Nachdem der Kauf klar gegangen war, wollten Brandons Eltern den Wagen eigentlich heute abend zu uns hochfahren und morgen frueh mit dem Pick-up, der dafuer in Zahlung gegeben wird, zurueck. Gestern abend um 18h klingelte unser Telefon (Brandon war im CD-Laden arbeiten): "Hier ist Ron. Ich fahr jetzt auf 71 auf. In knapp 2 Stunden bin ich bei euch." - "Wie, was. Heute?!?" - "Ja, ich muss morgen zu einer goldenen Hochzeit, also dachte ich mir, ich komme schon heute." - "Ooooh. Keeehhh..." (Irrer Blick durch die Kueche und das Gaestezimmer, das noch wie Sau aussah.) "Na klar, das ist doch gar kein Problem. (Aehem!)" - "Schoen! Der Wagen faehrt sich wirklich fantastisch. Habt ihr eine kuehle Flasche Wein im Haus?" - "Nein, aber das liesse sich organisieren." - "Super. Wir sollten feiern."

Also feierten wir. Als Brandon nach Hause kam, sassen wir schon am 2. Glas, hatten Vor- und Nachteile verschiedener Autos diskutiert und Versicherung, Steuern und neue Kennzeichen durchgekaut. Dann nahmen Brandon und ich unser neues Auto auf eine Spritztour um den Block (er fuhr, ich durfte nicht mehr). Es faehrt wirklich super-angenehm. Morgen muessen wir es auf uns anmelden. Dann nimmt Brandon es Mittwoch bis Freitag gleich in Beschlag, denn...

... Brandon hat einen neuen Job!!
Jaaaaa!!! Seit letztem Montag arbeitet er fuer das Rehabilitation Center der Stadt, eine gemeinnuetzige Organisation, die seit kurzem eng mit dem Arbeitsamt und diversen anderen Stellen zusammenarbeitet. Seine Stelle nennt sich "Disability Program Navigator" und seine Aufgabe ist im Groben, die Vermittlung von Jobsuchenden mit Behinderungen zu foerdern.

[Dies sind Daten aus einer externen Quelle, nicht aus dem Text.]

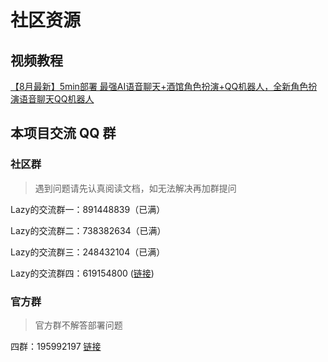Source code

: # 社区资源


## 视频教程

 [【8月最新】5min部署 最强AI语音聊天+酒馆角色扮演+QQ机器人，全新角色扮演语音聊天QQ机器人](https://www.bilibili.com/video/BV1vypZeBEW1/?share_source=copy_web&vd_source=1335a044d4fd926920999a0e3ba0a731)


## 本项目交流 QQ 群

### 社区群

> 遇到问题请先认真阅读文档，如无法解决再加群提问

Lazy的交流群一：891448839（已满）

Lazy的交流群二：738382634（已满）

Lazy的交流群三：248432104（已满）

Lazy的交流群四：619154800 ([链接](https://qm.qq.com/q/1K9GjQuza))

### 官方群

> 官方群不解答部署问题

四群：195992197 [链接](https://qm.qq.com/cgi-bin/qm/qr?_wv=1027&k=cSekvWmyezfCE4O8gXS7lSjkmPinjzpP&authKey=G4jHfz2%2BtQawxCRhn1ZRrQiI8bTvlepQubZL6F9fymFuz8jqZZ4FkYh6lhKLMCd9&noverify=0&group_code=195992197)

Da er der erste D.P.N. in Missouri ist, muss er selbst anfangs alle Kontakte zu Firmen und anderen Beteiligten herstellen, die Oeffentlichkeit ueber das Programm informieren und zudem mehrere Career Centers in der Region betreuen. Er muss also viel herumfahren und braucht dazu natuerlich ein zuverlaessiges Fahrzeug. (Hallo, Pontiac!) Diese Woche schicken sie ihn fuer 3 Tage auf eine Konferenz in Iowa, und das soll erst der Anfang sein...
Bisher gefaellt es ihm sehr gut; er kommt mit allen Kollegen gut aus und hat schon ein paar nette Kontakte zu Firmen in der Stadt knuepfen koennen. Ausserdem hat er seinen eigenen Arbeits-Laptop bekommen.

So, diese Neuigkeiten wollte ich nur mal eben loswerden!
Jetzt muss ich auch schon wieder ins Bett; damit wir morgen um 15h zusammen zur Kfz-Meldestelle koennen, muss ich schon um 6h bei der Arbeit sein. Aber fuer diesen Zweck lohnt es sich ja!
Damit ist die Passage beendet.